▸ SOURCE DATA:
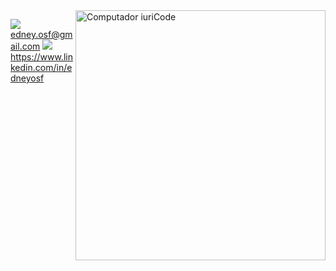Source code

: <img src="https://raw.githubusercontent.com/MicaelliMedeiros/micaellimedeiros/master/image/computer-illustration.png" min-width="400px" max-width="400px" width="400px" align="right" alt="Computador iuriCode">

<img src="https://img.shields.io/badge/-Gmail-FF0000?style=flat-square&labelColor=FF0000&logo=gmail&logoColor=white" /> edney.osf@gmail.com
<img src="https://img.shields.io/badge/-Linkedin-0e76a8?style=flat-square&logo=Linkedin&logoColor=white" /> https://www.linkedin.com/in/edneyosf
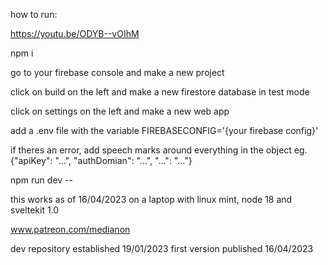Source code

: how to run:

https://youtu.be/ODYB--vOIhM

npm i

go to your firebase console and make a new project

click on build on the left and make a new firestore database in test mode

click on settings on the left and make a new web app

add a .env file with the variable FIREBASECONFIG='{your firebase config}'

if theres an error, add speech marks around everything in the object eg. {"apiKey": "...", "authDomian": "...", "...": "..."}

npm run dev --


this works as of 16/04/2023 on a laptop with linux mint, node 18 and sveltekit 1.0

www.patreon.com/medianon


dev repository established 19/01/2023
first version published 16/04/2023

▸ EXERCISE DESCRIPTION: Above are the records; reproduce them exactly and leave out the pictures.

▸ SOLUTION TO THE EXERCISE:
Source code

: <img src="https://raw.githubusercontent.com/MicaelliMedeiros/micaellimedeiros/master/image/computer-illustration.png" min-width="400px" max-width="400px" width="400px" align="right" alt="Computador iuriCode">

<img src="https://img.shields.io/badge/-Gmail-FF0000?style=flat-square&labelColor=FF0000&logo=gmail&logoColor=white" /> edney.osf@gmail.com
<img src="https://img.shields.io/badge/-Linkedin-0e76a8?style=flat-square&logo=Linkedin&logoColor=white" /> https://www.linkedin.com/in/edneyosf
Source code

: how to run:

https://youtu.be/ODYB--vOIhM

npm i

go to your firebase console and make a new project

click on build on the left and make a new firestore database in test mode

click on settings on the left and make a new web app

add a .env file with the variable FIREBASECONFIG='{your firebase config}'

if theres an error, add speech marks around everything in the object eg. {"apiKey": "...", "authDomian": "...", "...": "..."}

npm run dev --


this works as of 16/04/2023 on a laptop with linux mint, node 18 and sveltekit 1.0

www.patreon.com/medianon


dev repository established 19/01/2023
first version published 16/04/2023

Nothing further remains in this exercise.